Lalu, generasi sampai 80-an, menikmati betul kemajuan pembangunan dari hasil produksi minyak dan gas bumi (migas) Indonesia. Apakah ini terus berlanjut?

Sudah tanahnya berasa di surga, kekayaan alam di bawah lapisan debu pun tak kalah melimpah. Setidaknya hingga kurun waktu itu.

SHUTTERSTOCK Ilustrasi

Indonesia, misalnya, merupakan salah satu penikmat berkah masa kejayaan minyak (oil boom) hingga akhir 1982. Pada tahun itu, harga minyak dunia anjlok drastis, seperti yang kemudian terulang lagi mulai 2014 hingga sekarang. 

Kenyamanan era kejayaan minyak masih terus terasa bahkan sampai menjelang pergantian abad 20 ke abad 21. Masih kecipratan seliter bensin berbanderol Rp 700?

Sampai saat itu, pendapatan dari sektor migas juga merupakan tulang punggung sekaligus urat nadi perekonomian nasional. Rujukannya, tentu saja postur anggaran negara.

Berbalik ancaman krisis

Namun, musim berganti, situasi berubah. Belakangan, sejumlah kalangan makin gencar mengingatkan bahwa migas seharusnya bukan lagi topangan utama bagi perekonomian bangsa.

Tak perlu juga menunggu Indonesia menjadi seperti Nigeria, bukan?
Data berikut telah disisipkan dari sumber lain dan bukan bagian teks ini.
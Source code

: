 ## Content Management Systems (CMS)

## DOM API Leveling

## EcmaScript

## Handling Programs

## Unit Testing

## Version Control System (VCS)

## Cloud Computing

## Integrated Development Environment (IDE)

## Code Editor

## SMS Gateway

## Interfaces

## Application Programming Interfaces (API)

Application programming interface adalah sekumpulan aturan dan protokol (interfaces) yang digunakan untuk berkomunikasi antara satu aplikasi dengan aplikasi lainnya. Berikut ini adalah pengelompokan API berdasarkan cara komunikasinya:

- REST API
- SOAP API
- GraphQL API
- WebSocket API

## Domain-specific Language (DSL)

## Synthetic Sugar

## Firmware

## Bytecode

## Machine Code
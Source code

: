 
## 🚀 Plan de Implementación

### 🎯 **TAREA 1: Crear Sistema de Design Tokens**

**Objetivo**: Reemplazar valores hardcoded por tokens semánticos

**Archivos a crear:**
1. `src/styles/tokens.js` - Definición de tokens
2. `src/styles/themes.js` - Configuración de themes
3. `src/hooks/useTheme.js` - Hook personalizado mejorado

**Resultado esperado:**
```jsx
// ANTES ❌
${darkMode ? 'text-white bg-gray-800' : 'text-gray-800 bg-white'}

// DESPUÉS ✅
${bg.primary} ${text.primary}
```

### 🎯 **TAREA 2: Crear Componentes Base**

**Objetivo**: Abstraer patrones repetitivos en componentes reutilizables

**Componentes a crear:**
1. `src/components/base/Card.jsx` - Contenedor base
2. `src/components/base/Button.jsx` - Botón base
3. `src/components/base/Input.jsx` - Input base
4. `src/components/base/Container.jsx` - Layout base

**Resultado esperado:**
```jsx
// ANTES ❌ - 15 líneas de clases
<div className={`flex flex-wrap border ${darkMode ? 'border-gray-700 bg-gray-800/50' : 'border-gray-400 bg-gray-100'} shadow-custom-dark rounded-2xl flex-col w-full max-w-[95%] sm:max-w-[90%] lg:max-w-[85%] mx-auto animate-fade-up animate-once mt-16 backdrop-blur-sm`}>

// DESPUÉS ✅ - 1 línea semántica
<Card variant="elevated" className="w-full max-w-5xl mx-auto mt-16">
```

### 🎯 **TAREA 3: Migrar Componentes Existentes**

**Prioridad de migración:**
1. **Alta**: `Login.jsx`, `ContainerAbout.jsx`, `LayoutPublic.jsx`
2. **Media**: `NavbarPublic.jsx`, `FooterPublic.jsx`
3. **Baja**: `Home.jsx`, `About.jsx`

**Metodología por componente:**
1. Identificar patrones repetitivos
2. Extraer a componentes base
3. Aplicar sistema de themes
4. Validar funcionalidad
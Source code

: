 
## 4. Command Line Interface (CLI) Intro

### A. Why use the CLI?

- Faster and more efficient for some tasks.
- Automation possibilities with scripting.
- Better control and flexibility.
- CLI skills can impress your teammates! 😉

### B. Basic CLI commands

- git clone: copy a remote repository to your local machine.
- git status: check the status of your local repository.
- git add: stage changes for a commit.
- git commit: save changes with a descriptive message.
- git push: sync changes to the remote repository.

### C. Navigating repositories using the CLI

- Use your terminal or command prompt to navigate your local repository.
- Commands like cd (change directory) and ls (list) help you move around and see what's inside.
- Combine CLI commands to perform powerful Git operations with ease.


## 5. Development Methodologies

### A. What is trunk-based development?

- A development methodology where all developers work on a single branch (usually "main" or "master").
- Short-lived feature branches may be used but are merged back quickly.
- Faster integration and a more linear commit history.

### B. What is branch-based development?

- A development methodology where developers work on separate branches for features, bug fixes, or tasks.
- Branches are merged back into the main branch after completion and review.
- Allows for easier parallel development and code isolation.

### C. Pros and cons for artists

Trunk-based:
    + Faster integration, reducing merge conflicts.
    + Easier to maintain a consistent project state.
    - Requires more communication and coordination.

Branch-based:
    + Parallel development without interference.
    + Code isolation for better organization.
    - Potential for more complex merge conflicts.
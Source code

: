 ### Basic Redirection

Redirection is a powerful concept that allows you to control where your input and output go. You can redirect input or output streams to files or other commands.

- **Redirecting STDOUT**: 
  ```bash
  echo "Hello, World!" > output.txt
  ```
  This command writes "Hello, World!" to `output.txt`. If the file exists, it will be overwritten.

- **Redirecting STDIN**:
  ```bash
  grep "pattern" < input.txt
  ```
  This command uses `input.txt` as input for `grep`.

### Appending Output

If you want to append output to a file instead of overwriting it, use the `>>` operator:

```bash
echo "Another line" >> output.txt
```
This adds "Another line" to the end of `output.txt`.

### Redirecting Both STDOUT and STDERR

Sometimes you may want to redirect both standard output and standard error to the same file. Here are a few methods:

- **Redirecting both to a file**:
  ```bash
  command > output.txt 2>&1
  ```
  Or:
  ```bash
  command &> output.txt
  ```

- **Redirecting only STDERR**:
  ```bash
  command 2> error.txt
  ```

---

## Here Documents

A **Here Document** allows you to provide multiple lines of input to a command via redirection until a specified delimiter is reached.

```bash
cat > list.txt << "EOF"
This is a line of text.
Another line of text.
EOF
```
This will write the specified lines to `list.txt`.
Pada 1987, Bank Dunia sempat menerbitkan paper khusus membandingkan kondisi Nigeria dan Indonesia, untuk memotret situasi sebelum dan sesudah era kejayaan minyak.

Tulisan Brian Pinto tersebut menggambarkan kejatuhan ekonomi Nigeria yang sebelumnya “terlena” dengan pendapatan dari minyak. Ketika laporan ini terbit, Indonesia memang masih terasa baik-baik saja.

Siapa nyana, pada era 1990-an muncul frasa baru di kalangan ekonom untuk situasi serupa, yaitu “resource course” alias “kutukan sumber daya alam”. Kali ini, Indonesia masuk menjadi salah satu negara yang dianggap rawan menjadi salah satu penerima kutukan itu.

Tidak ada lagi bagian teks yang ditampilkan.